Abstract

Cardiovascular disease is the leading cause of mortality among breast cancer survivors. Anthracyclines and trastuzumab have been associated with an increased risk of cardiotoxicity, requiring close follow-up for signs of clinical heart failure or asymptomatic left ventricular systolic dysfunction. Whether neurohormonal antagonism with angiotensin-converting enzyme inhibitor (ACE-I), angiotensin receptor blockers (ARBs), or β-blockers can prevent the development of chemotherapy-induced cardiomyopathy in this population remains unknown. We studied 459 women who were diagnosed with breast cancer at our medical center from January 2014 to December 2021 and evaluated baseline characteristics, oncologic treatment, and outcomes. The primary end point was the development of cardiotoxicity, defined as symptomatic decline in ejection fraction of ≥5% below 55% or an asymptomatic decline of ≥10% after treatment with chemotherapy. Patients who were exposed to neurohormonal antagonists were more likely to have hypertension, hyperlipidemia, and diabetes. There was an increased risk of cardiotoxicity noted for patients who were older (hazard ratio [HR] 1.04, 95% confidence interval [CI] 1.01 to 1.1), smokers within the past 10years (HR 2.54, 95% CI 1.41 to 4.6), or who received a combination of both trastuzumab and anthracycline therapy (HR 2.52, 95% CI 1.01 to 6.3).

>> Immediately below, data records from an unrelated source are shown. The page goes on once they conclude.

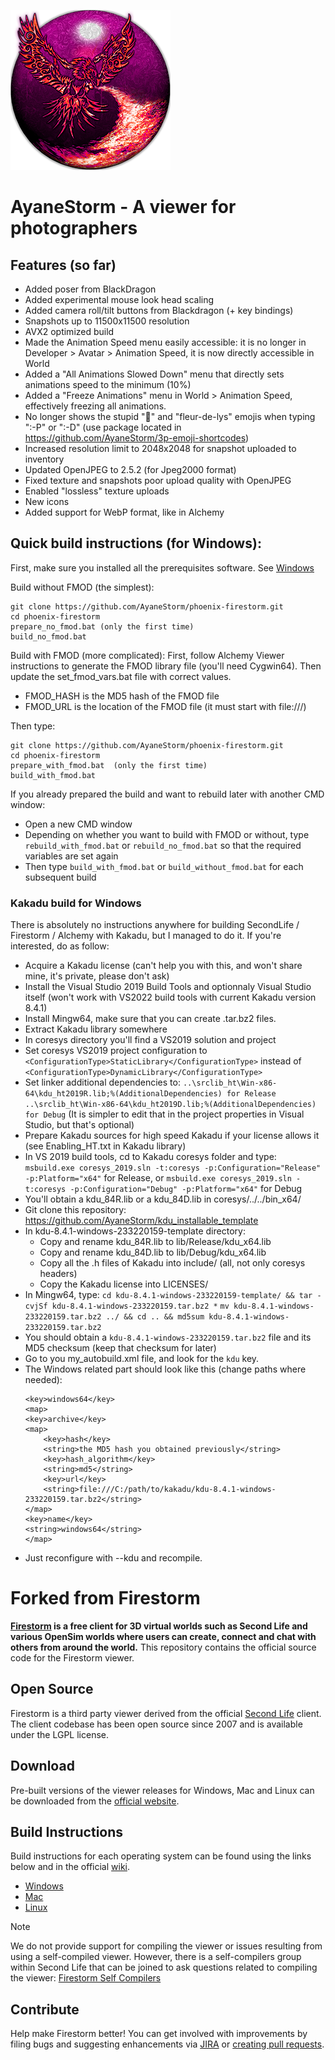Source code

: ![Firestorm Viewer Logo](doc/ayanestorm_256.png)

# AyaneStorm - A viewer for photographers

## Features (so far)
- Added poser from BlackDragon
- Added experimental mouse look head scaling
- Added camera roll/tilt buttons from Blackdragon (+ key bindings)
- Snapshots up to 11500x11500 resolution
- AVX2 optimized build
- Made the Animation Speed menu easily accessible: it is no longer in Developer > Avatar > Animation Speed, it is now directly accessible in World
- Added a "All Animations Slowed Down" menu that directly sets animations speed to the minimum (10%)
- Added a "Freeze Animations" menu in World > Animation Speed, effectively freezing all animations.
- No longer shows the stupid ":non-potable_water:" and "fleur-de-lys" emojis when typing ":-P" or ":-D" (use package located in https://github.com/AyaneStorm/3p-emoji-shortcodes)
- Increased resolution limit to 2048x2048 for snapshot uploaded to inventory
- Updated OpenJPEG to 2.5.2 (for Jpeg2000 format)
- Fixed texture and snapshots poor upload quality with OpenJPEG
- Enabled "lossless" texture uploads
- New icons
- Added support for WebP format, like in Alchemy

## Quick build instructions (for Windows):

First, make sure you installed all the prerequisites software. See [Windows](doc/building_windows.md)

Build without FMOD (the simplest):
```
git clone https://github.com/AyaneStorm/phoenix-firestorm.git
cd phoenix-firestorm
prepare_no_fmod.bat (only the first time)
build_no_fmod.bat
```

Build with FMOD (more complicated):
First, follow Alchemy Viewer instructions to generate the FMOD library file (you'll need Cygwin64).
Then update the set_fmod_vars.bat file with correct values.

- FMOD_HASH is the MD5 hash of the FMOD file
- FMOD_URL is the location of the FMOD file (it must start with file:///)

Then type:

```
git clone https://github.com/AyaneStorm/phoenix-firestorm.git
cd phoenix-firestorm
prepare_with_fmod.bat  (only the first time)
build_with_fmod.bat
```

If you already prepared the build and want to rebuild later with another CMD window:
- Open a new CMD window
- Depending on whether you want to build with FMOD or without, type `rebuild_with_fmod.bat` or `rebuild_no_fmod.bat` so that the required variables are set again
- Then type `build_with_fmod.bat` or `build_without_fmod.bat` for each subsequent build

### Kakadu build for Windows
There is absolutely no instructions anywhere for building SecondLife / Firestorm / Alchemy with Kakadu, but I managed to do it. If you're interested, do as follow:
- Acquire a Kakadu license (can't help you with this, and won't share mine, it's private, please don't ask)
- Install the Visual Studio 2019 Build Tools and optionnaly Visual Studio itself (won't work with VS2022 build tools with current Kakadu version 8.4.1)
- Install Mingw64, make sure that you can create .tar.bz2 files.
- Extract Kakadu library somewhere
- In coresys directory you'll find a VS2019 solution and project
- Set coresys VS2019 project configuration to `<ConfigurationType>StaticLibrary</ConfigurationType>` instead of `<ConfigurationType>DynamicLibrary</ConfigurationType>`
- Set linker additional dependencies to:
    `..\srclib_ht\Win-x86-64\kdu_ht2019R.lib;%(AdditionalDependencies) for Release`
    `..\srclib_ht\Win-x86-64\kdu_ht2019D.lib;%(AdditionalDependencies) for Debug`
  (It is simpler to edit that in the project properties in Visual Studio, but that's optional)
- Prepare Kakadu sources for high speed Kakadu if your license allows it (see Enabling_HT.txt in Kakadu library)
- In VS 2019 build tools, cd to Kakadu coresys folder and type:
    `msbuild.exe coresys_2019.sln -t:coresys -p:Configuration="Release" -p:Platform="x64"` for Release, or
    `msbuild.exe coresys_2019.sln -t:coresys -p:Configuration="Debug" -p:Platform="x64"` for Debug
- You'll obtain a kdu_84R.lib or a kdu_84D.lib in coresys/../../bin_x64/
- Git clone this repository: https://github.com/AyaneStorm/kdu_installable_template
- In kdu-8.4.1-windows-233220159-template directory:
  - Copy and rename kdu_84R.lib to lib/Release/kdu_x64.lib
  - Copy and rename kdu_84D.lib to lib/Debug/kdu_x64.lib
  - Copy all the .h files of Kakadu into include/ (all, not only coresys headers)
  - Copy the Kakadu license into LICENSES/
- In Mingw64, type:
    `cd kdu-8.4.1-windows-233220159-template/ && tar -cvjSf kdu-8.4.1-windows-233220159.tar.bz2 *`
    `mv kdu-8.4.1-windows-233220159.tar.bz2 ../ && cd .. && md5sum kdu-8.4.1-windows-233220159.tar.bz2`
- You should obtain a `kdu-8.4.1-windows-233220159.tar.bz2` file and its MD5 checksum (keep that checksum for later)
- Go to you my_autobuild.xml file, and look for the `kdu` key.
- The Windows related part should look like this (change paths where needed):
    ```
    <key>windows64</key>
    <map>
    <key>archive</key>
    <map>
        <key>hash</key>
        <string>the MD5 hash you obtained previously</string>
        <key>hash_algorithm</key>
        <string>md5</string>
        <key>url</key>
        <string>file:///C:/path/to/kakadu/kdu-8.4.1-windows-233220159.tar.bz2</string>
    </map>
    <key>name</key>
    <string>windows64</string>
    </map>
    ```
- Just reconfigure with --kdu and recompile.


# Forked from Firestorm

**[Firestorm](https://www.firestormviewer.org/) is a free client for 3D virtual worlds such as Second Life and various OpenSim worlds where users can create, connect and chat with others from around the world.** This repository contains the official source code for the Firestorm viewer.

## Open Source

Firestorm is a third party viewer derived from the official [Second Life](https://github.com/secondlife/viewer) client. The client codebase has been open source since 2007 and is available under the LGPL license.

## Download

Pre-built versions of the viewer releases for Windows, Mac and Linux can be downloaded from the [official website](https://www.firestormviewer.org/choose-your-platform/).

## Build Instructions

Build instructions for each operating system can be found using the links below and in the official [wiki](https://wiki.firestormviewer.org/).

- [Windows](doc/building_windows.md)
- [Mac](doc/building_macos.md)
- [Linux](doc/building_linux.md)

> [!NOTE]
> We do not provide support for compiling the viewer or issues resulting from using a self-compiled viewer. However, there is a self-compilers group within Second Life that can be joined to ask questions related to compiling the viewer: [Firestorm Self Compilers](https://tinyurl.com/firestorm-self-compilers)

## Contribute

Help make Firestorm better! You can get involved with improvements by filing bugs and suggesting enhancements via [JIRA](https://jira.firestormviewer.org) or [creating pull requests](doc/FS_PR_GUIDELINES.md).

Over a median follow-up of 12months, there were no significant protective benefits noted for patients who were taking ACE-I/ARBs (HR 0.49, 95% CI 0.17 to 1.4), β-blockers (HR 0.50, 95% CI 0.16 to 1.6), or both (HR 1.30, 95% CI 0.44 to 3.9). In conclusion, previous use of ACE-I/ARBs and β-blockers, separately or in combination, was not associated with a reduction in the development of cardiotoxicity in patients receiving anthracycline or trastuzumab therapies. Older age, smoking, and combination chemotherapy were found to be associated with an increased risk.